At some level we Austrians should say "A plague on both your houses" to the "first-best" and "second-best" economists. It is not an easy argument to win. I tried to articulate this position in my essay "Where Did Economics Go Wrong? Modern Economics as a Flight from Reality," Critical Review (1997). The essay didn't seem to have much impact on the professional debate!
It was amusing to see Dani drawing on Keynes and polemics against the dreaded "classicals" to support his case because the attack missed the target by a wide margin. As thought the classicals could not understand that free trade could be corrupted by interventions of various kinds.
Posted by: Rafe Champion | August 07, 2007 at 07:44 AM
See Larry White's very insightful comments on this issue posted at Division of Labor.

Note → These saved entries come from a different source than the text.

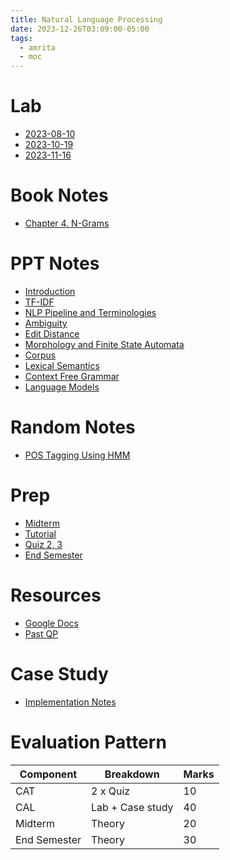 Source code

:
 ```yaml
---
title: Natural Language Processing
date: 2023-12-26T03:09:00-05:00
tags:
  - amrita
  - moc
---
```


# Lab
- [ 2023-08-10](202309131304-2023-08-10.md)
- [ 2023-10-19](20231019150036.md)
- [ 2023-11-16](20231116145340.md)

# Book Notes
- [ Chapter 4. N-Grams](202309141554-N-Grams.md)

# PPT Notes
- [ Introduction](20230922092146-introduction.md)
- [ TF-IDF](20230922092545-tf_idf.md)
- [ NLP Pipeline and Terminologies ](20230922093931.md)
- [ Ambiguity](20230922094545-ambiguity.md)
- [ Edit Distance](20230922104411-edit_distance.md)
- [ Morphology and Finite State Automata](20230922110732-morphology.md)
- [ Corpus](20231009103647-corpus.md)
- [ Lexical Semantics](20231009111157-lexical_semantics.md)
- [ Context Free Grammar](20231009111755-cfg.md)
- [ Language Models](20231226121450-ngram-lm.md)

# Random Notes
- [ POS Tagging Using HMM](20231016112608-pos_using_hmm.md)

# Prep
- [ Midterm](20230930130956-midterm.md)
- [ Tutorial](20231016112534-tutorial_1.md)
- [ Quiz 2, 3](20231207144913-quiz_2_3.md)
- [ End Semester](20231226133850-nlp-endsem.md)

# Resources
- [Google Docs](https://docs.google.com/document/d/e/2PACX-1vRHehkiADpks112LAsSrttirCMXthQ5KgzlXAcCpvjUqKC2vd2qO3eAKb9g35E63w/pub)
- [Past QP](https://amritavishwavidyapeetham-my.sharepoint.com/:f:/g/personal/cb_en_u4cse20613_cb_students_amrita_edu/Eo51bVJUkHJKnicgwHi3PawBvmxJweUSyELOKf7-HBl6TQ?e=LUkiep)

# Case Study
- [ Implementation Notes](20230921075847-Notes.md)

# Evaluation Pattern

| Component   | Breakdown       | Marks|
| ------------| ----------------| -----|
| CAT         | 2 x Quiz        | 10   |
| CAL         | Lab + Case study| 40   |
| Midterm     | Theory          | 20   |
| End Semester| Theory          | 30   |
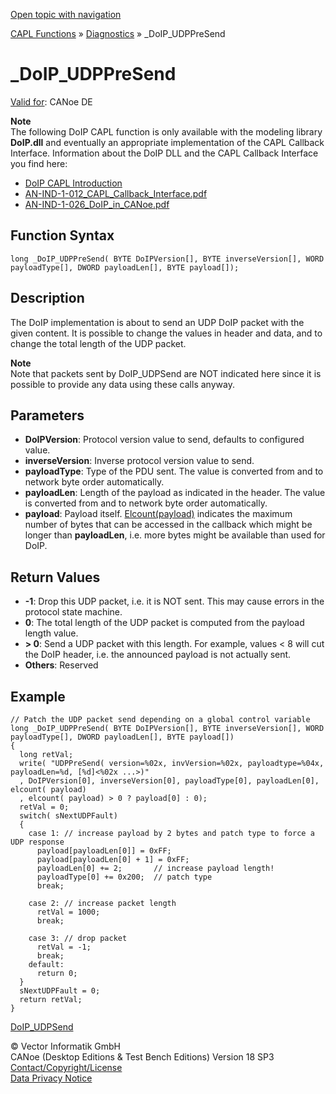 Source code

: [Open topic with navigation](../../../../../CANoeDEFamily.htm#Topics/CAPLFunctions/Diagnostics/Functions/CAPLfunctionDoIPUDPPreSend.md)

[CAPL Functions](../../CAPLfunctions.md) » [Diagnostics](../CAPLfunctionsDiagnosticsOverview.md) » _DoIP_UDPPreSend

# _DoIP_UDPPreSend

[Valid for](../../../Shared/FeatureAvailability.md): CANoe DE

**Note**  
The following DoIP CAPL function is only available with the modeling library **DoIP.dll** and eventually an appropriate implementation of the CAPL Callback Interface. Information about the DoIP DLL and the CAPL Callback Interface you find here:

- [DoIP CAPL Introduction](../CAPLDiagnosticDoIP.md)
- [AN-IND-1-012_CAPL_Callback_Interface.pdf](javascript:startDemoLoader('AN-IND-1-012_CAPL_Callback_Interface.pdf'))
- [AN-IND-1-026_DoIP_in_CANoe.pdf](javascript:startDemoLoader('AN-IND-1-026_DoIP_in_CANoe.pdf'))

## Function Syntax

```plaintext
long _DoIP_UDPPreSend( BYTE DoIPVersion[], BYTE inverseVersion[], WORD payloadType[], DWORD payloadLen[], BYTE payload[]);
```

## Description

The DoIP implementation is about to send an UDP DoIP packet with the given content. It is possible to change the values in header and data, and to change the total length of the UDP packet.

**Note**  
Note that packets sent by DoIP_UDPSend are NOT indicated here since it is possible to provide any data using these calls anyway.

## Parameters

- **DoIPVersion**: Protocol version value to send, defaults to configured value.
- **inverseVersion**: Inverse protocol version value to send.
- **payloadType**: Type of the PDU sent. The value is converted from and to network byte order automatically.
- **payloadLen**: Length of the payload as indicated in the header. The value is converted from and to network byte order automatically.
- **payload**: Payload itself. [Elcount(payload)](../../Other/Functions/CAPLfunctionElCount.md) indicates the maximum number of bytes that can be accessed in the callback which might be longer than **payloadLen**, i.e. more bytes might be available than used for DoIP.

## Return Values

- **-1**: Drop this UDP packet, i.e. it is NOT sent. This may cause errors in the protocol state machine.
- **0**: The total length of the UDP packet is computed from the payload length value.
- **> 0**: Send a UDP packet with this length. For example, values < 8 will cut the DoIP header, i.e. the announced payload is not actually sent.
- **Others**: Reserved

## Example

```plaintext
// Patch the UDP packet send depending on a global control variable
long _DoIP_UDPPreSend( BYTE DoIPVersion[], BYTE inverseVersion[], WORD payloadType[], DWORD payloadLen[], BYTE payload[])
{
  long retVal;
  write( "UDPPreSend( version=%02x, invVersion=%02x, payloadtype=%04x, payloadLen=%d, [%d]<%02x ...>)"
  , DoIPVersion[0], inverseVersion[0], payloadType[0], payloadLen[0], elcount( payload)
  , elcount( payload) > 0 ? payload[0] : 0);
  retVal = 0;
  switch( sNextUDPFault)
  {
    case 1: // increase payload by 2 bytes and patch type to force a UDP response
      payload[payloadLen[0]] = 0xFF;
      payload[payloadLen[0] + 1] = 0xFF;
      payloadLen[0] += 2;       // increase payload length!
      payloadType[0] += 0x200;  // patch type
      break;

    case 2: // increase packet length
      retVal = 1000;
      break;

    case 3: // drop packet
      retVal = -1;
      break;
    default:
      return 0;
  }
  sNextUDPFault = 0;
  return retVal;
}
```

[DoIP_UDPSend](CAPLfunctionDoIPUDPSend.md)

© Vector Informatik GmbH  
CANoe (Desktop Editions & Test Bench Editions) Version 18 SP3  
[Contact/Copyright/License](../../../Shared/ContactCopyrightLicense.md)  
[Data Privacy Notice](https://www.vector.com/int/en/company/get-info/privacy-policy/) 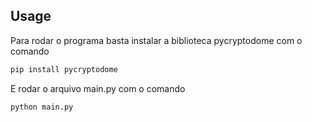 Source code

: ## Usage
Para rodar o programa basta instalar a biblioteca pycryptodome com o comando
```bash
pip install pycryptodome
```

E rodar o arquivo main.py com o comando
```bash
python main.py
```

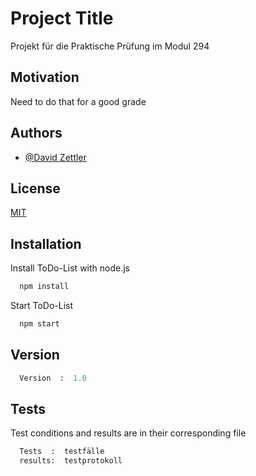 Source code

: 
# Project Title

Projekt für die Praktische Prüfung im Modul 294




## Motivation

Need to do that for a good grade
## Authors

- [@David Zettler](https://github.com/nxtdxve)


## License

[MIT](https://github.com/nxtdxve/todolist/blob/main/LICENSE)


## Installation

Install ToDo-List with node.js

```bash
  npm install 
```
    
Start ToDo-List
```bash
  npm start
```
## Version

```python
  Version  :  1.0
```
## Tests

Test conditions and results are in their corresponding file

```python
  Tests  :  testfälle
  results:  testprotokoll
```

http://divisionoflabour.com/archives/003955.php
Posted by: Peter Boettke | August 09, 2007 at 09:01 PM
There is a third alternative to the simplistic first and second best approach, that is to adopt a more or less sophisticated situational analysis to weigh up the downstream consequences of various policies, not just a supply and demand analysis but an appraisal of the institutional forces in place and the comparative strengths of the different interests. Bill Hutt got hold of this, the responsible economist can give advice on the best option and can also provide a second option if the politician thinks it is too hard to do the right thing - as Keynes thought it was too hard to take on the trade unions in the 1930s.
In Politically Impossible: An Essay on the Supposed Electoral Obstacles Impeding the Translation of Economic Analysis into Policy Hutt proposed a "dual formula" for economists to deal with the problem of unpopular policies. He quoted Milton Friedman on the duty of economists to prescribe what should be done, without courting political approval. He then noted that Friedman had departed from his own advice on occasions.
"Friedman's maxim implies that the economist's role is to do this (the ideal) and not to do that (the expedient). I suggest it is the economist's role and duty (in public policy discussions) to do both. Why should not advice proferred typically take the form of saying to the politicians (and indirectly to electorates) with complete candour, something like the following?"
'In our judgement, the best you will be able to get away with is programme A along the following lines; but if you could find a convincing way of really explaining the issues to the electorate, our advice would have to be quite different. We should have to recommend programme B along the following lines'."
http://www.the-rathouse.com/Revivalist4/RC_Huttachieve.html
"I am not suggesting that economists ought ever close their eyes to political realities. On the contrary, when they are concerned with the practical applications of their science, they ought in every instance to bring voting prospects into the picture - but explicitly."